The Plaintext Version

Decisions, Decisions

Most of the time, you will simply change Small Caps into ALL CAPS for the plain-text file. But sometimes this will not work.

  • If every other word in the book is small-capped, ALL CAPS will make it seem as if you are shouting at the reader.
  • If the text uses both Small Caps and ALL CAPS, you may want to distinguish them.
  • If abbreviations like "Sec" and "SEC" mean different things, you have to to distinguish them or risk losing meaning.

In situations like these, think of small caps as just another kind of text formatting, alongside italics and boldface. Pick a markup such as +, = or # that you're not using for anything else, and use it for small caps. For all small caps (as in A.D.), you will probably want to leave them as CAPITALS without further markup.

If you use characters like #This# or something similar to mark small caps, it's best to explain the meaning in a transcriber's note so that readers will know what it is.


Most of the time the following regular expression search and replace is all that you will need for small caps in the plaintext version. It UPPERCASES all smallcap-marked text (whether it started as upper or mixed upper and lower case) and removes the <sc> tags.

Search: <sc>((.|\n)+?)</sc>
Replace: \U$1

Note: The \U (capitalization) option is not available in all editors.

If you want to treat ALL SMALL CAPS differently from Mixed Case Small Caps, use the following regex to find only ALL CAPS small caps spans. This version simply removes the markup, leaving plain all caps:

Search: <sc>(\P{IsLower}+?\n?)</sc>
Replace: $1

After you've changed the all small caps, the only remaining <sc> tags should be for mixed case. If you want to insert some markers around it like =this= while keeping the mixed case, use this regex:

Search: <sc>((.|\n)+?)</sc>
Replace: =$1=

Once you've also dealt with <i>, <b> and <tb>, it's worth doing a quick search for < and > to make sure all the little varmints have been seen to. You don't want them messing with the precious bodily fluids of your plaintext!

The HTML Version

There are various options here. Pick One and Stick To It. If you have a good reason to change this, do—but make it an informed decision, and if you're not sure, standardise.

CSS and HTML Background Information

CSS provides a font-variant: small-caps; option for applying small caps. You can create a class for this with whatever name you choose, such as "smcap":

.smcap   { font-variant:small-caps; }

Any text marked with class="smcap" will then have the CSS small caps property, which causes lower-case letters to appear as shorter capital letters.
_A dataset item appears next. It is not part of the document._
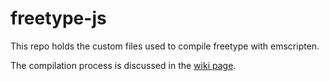 # freetype-js

This repo holds the custom files used to compile freetype with emscripten.

The compilation process is discussed in the [wiki page](https://github.com/metafloor/bwip-js/wiki/freetype).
Another CSS option often used when handling small caps is text-transform, which allows you to display text as uppercase or lowercase while the underlying text may be different. For example:

.lowercase   { text-transform:lowercase; }

Often PPers use the <span> tag for applying small caps in the HTML, but this is not always necessary. If a small-capped phrase already has markup all around it, you can apply the "smcap" class directly to that tag, as in a heading:

<h2 class="smcap">Chapter VII</h2>
instead of: <h2><span class="smcap">Chapter VII</span></h2>

Usual Handling

Put both of these CSS classes into the CSS style section of your HTML file:

.smcap   { font-variant:small-caps; }
.lowercase   { text-transform:lowercase; }

then use both these regexes:

Search: <sc>(\P{IsLower}+?\n?)</sc>
Replace: <span class="smcap lowercase">$1</span>

followed by

Search: <sc>((.|\n)+?)</sc>
Replace: <span class="smcap">$1</span>

Both regexes apply the class="smcap", but the first one applies an additional class of "lowercase" to the <sc> words/phrases that didn't contain any lower-case letters. The "lowercase" style will switch A-Z into a-z on the screen, and then when the small-caps styling is applied it'll end up as lower-case small caps. The underlying text will still be written as all-capitals (and thus people who copy and paste the HTML text will get capital letters not lower case). This way you get true lowercase smallcaps without making it a smaller font (which is prone to resizing differently to mixed case Smallcaps. Ugh!) BOTH regexes are needed, because Mixed Case Smallcaps obviously will look odd if you use the "lowercase" class on them and make them, ALL SMALLER-SIZE.

Other Situations

Lower Case

If your all-small-cap phrases seem to be a form of emphasized lower case, you may want to convert the letters to actual lower case. For example, in a linguistics text if the phrase "To have" appears at the start of a sentence and "to have" in the middle, all of the letters except for the taller capital "T" make sense as lower case letters; the book could have shown it as To have and to have or the equivalent using italics or quotation marks. If you want to lower-case the letters inside <sc> markup, use this regex:

Search: <sc>(\P{IsLower}+?\n?)</sc>
Replace: <span class="smcap">\L$1\E</span>

Note: The \L (lower-case) option is not available in all editors.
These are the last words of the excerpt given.